This work aims at evaluating the physical properties, storage stability, and temperature-adjustable performance of asphalt binder modified with microencapsulated phase-change materials (micro-PCMs). Micro-PCMs with melamine–formaldehyde (MF) resin shells and n-tetradecane cores are fabricated through in situ polymerization. The MF resin shell successfully encapsulates the n-tetradecane core. The prepared micro-PCMs have spherical profiles, smooth surfaces, and particle diameters of 100 μm–200 μm. In addition, the micro-PCMs exhibit high phase-change enthalpy and excellent thermal stabilities. A neat asphalt binder is modified with various amounts of micro-PCMs modifiers. The addition of micro-PCMs does not considerably affect the physical properties of the modified asphalt. However, excessive micro-PCMs content will adversely affect the storage stability of asphalts modified with micro-PCMs. The temperature change rate of the micro-PCMs modified asphalt near the phase-transition temperature of the micro-PCMs decreases with the increase in micro-PCMs content.

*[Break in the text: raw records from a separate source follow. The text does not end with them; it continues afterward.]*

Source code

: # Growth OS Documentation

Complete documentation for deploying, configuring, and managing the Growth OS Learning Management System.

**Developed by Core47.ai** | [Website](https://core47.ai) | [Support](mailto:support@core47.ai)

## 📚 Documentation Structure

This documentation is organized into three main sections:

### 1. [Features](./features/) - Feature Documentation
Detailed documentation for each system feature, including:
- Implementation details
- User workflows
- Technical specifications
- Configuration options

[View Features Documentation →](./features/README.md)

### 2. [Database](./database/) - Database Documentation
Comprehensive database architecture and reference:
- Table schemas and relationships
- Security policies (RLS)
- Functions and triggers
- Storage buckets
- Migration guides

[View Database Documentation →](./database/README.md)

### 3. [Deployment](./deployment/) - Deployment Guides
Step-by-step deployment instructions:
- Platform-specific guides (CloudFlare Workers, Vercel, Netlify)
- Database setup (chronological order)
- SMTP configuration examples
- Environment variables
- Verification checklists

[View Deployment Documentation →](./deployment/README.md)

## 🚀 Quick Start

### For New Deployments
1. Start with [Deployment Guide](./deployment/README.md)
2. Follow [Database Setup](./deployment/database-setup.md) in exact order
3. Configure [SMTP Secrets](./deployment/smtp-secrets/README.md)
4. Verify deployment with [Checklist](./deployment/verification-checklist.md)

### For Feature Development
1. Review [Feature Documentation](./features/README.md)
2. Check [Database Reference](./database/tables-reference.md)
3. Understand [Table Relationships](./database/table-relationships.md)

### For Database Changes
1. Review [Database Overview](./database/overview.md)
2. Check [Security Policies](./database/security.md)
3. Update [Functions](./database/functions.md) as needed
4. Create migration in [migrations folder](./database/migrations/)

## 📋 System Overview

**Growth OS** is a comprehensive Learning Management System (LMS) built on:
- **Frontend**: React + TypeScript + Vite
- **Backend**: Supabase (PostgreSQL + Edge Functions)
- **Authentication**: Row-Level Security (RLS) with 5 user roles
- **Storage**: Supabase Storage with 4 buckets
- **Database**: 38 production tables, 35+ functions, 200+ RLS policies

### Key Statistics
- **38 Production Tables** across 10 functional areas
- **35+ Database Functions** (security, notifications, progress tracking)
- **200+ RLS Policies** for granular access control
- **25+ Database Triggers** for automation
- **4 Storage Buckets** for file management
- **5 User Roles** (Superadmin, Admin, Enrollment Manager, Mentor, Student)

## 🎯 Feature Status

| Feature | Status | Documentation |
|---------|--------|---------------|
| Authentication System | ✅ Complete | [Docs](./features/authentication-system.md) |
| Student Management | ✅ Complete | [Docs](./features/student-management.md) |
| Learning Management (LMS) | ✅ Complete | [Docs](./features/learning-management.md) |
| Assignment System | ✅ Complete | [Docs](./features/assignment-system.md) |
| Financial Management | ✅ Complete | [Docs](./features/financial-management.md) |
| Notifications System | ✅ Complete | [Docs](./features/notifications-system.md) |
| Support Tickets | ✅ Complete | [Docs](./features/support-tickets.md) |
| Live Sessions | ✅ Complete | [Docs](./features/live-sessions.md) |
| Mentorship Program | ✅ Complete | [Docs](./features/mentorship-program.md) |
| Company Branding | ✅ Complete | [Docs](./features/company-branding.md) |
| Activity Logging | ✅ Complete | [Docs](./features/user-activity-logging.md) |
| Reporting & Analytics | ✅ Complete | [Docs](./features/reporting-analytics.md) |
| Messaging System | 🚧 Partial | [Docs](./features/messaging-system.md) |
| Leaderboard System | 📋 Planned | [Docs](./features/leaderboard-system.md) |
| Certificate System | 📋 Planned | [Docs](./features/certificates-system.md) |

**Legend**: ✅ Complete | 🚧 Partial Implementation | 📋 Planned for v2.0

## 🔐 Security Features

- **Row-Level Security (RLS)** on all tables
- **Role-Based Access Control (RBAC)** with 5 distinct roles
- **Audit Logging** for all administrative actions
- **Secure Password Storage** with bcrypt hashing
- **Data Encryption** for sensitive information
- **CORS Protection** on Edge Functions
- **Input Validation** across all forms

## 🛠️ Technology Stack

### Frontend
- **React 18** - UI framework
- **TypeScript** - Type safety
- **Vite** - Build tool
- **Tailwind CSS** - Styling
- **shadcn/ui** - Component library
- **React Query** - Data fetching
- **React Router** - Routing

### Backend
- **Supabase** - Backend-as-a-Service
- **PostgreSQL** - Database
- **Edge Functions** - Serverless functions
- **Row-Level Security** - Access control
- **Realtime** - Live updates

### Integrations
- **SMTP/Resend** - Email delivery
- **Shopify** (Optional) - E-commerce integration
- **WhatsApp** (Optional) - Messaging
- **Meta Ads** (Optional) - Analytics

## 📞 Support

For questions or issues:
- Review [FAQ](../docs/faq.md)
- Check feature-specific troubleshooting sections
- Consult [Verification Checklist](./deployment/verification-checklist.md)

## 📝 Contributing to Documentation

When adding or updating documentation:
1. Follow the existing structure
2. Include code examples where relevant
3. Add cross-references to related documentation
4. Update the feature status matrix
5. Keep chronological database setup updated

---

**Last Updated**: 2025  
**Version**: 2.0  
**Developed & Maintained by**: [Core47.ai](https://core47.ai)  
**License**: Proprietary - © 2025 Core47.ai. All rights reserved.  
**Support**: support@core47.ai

The specific heat capacity of the micro-PCM-modified asphalt shows a large peak near the phase-transition temperature of the micro-PCMs, and the peak value of the asphalt modified with micro-PCMs increases with increasing micro-PCMs content.

Suggested Citation

  • Wei, Kun & Wang, Yachuan & Ma, Biao, 2019. "Effects of microencapsulated phase change materials on the performance of asphalt binders," Renewable Energy, Elsevier, vol. 132(C), pages 931-940.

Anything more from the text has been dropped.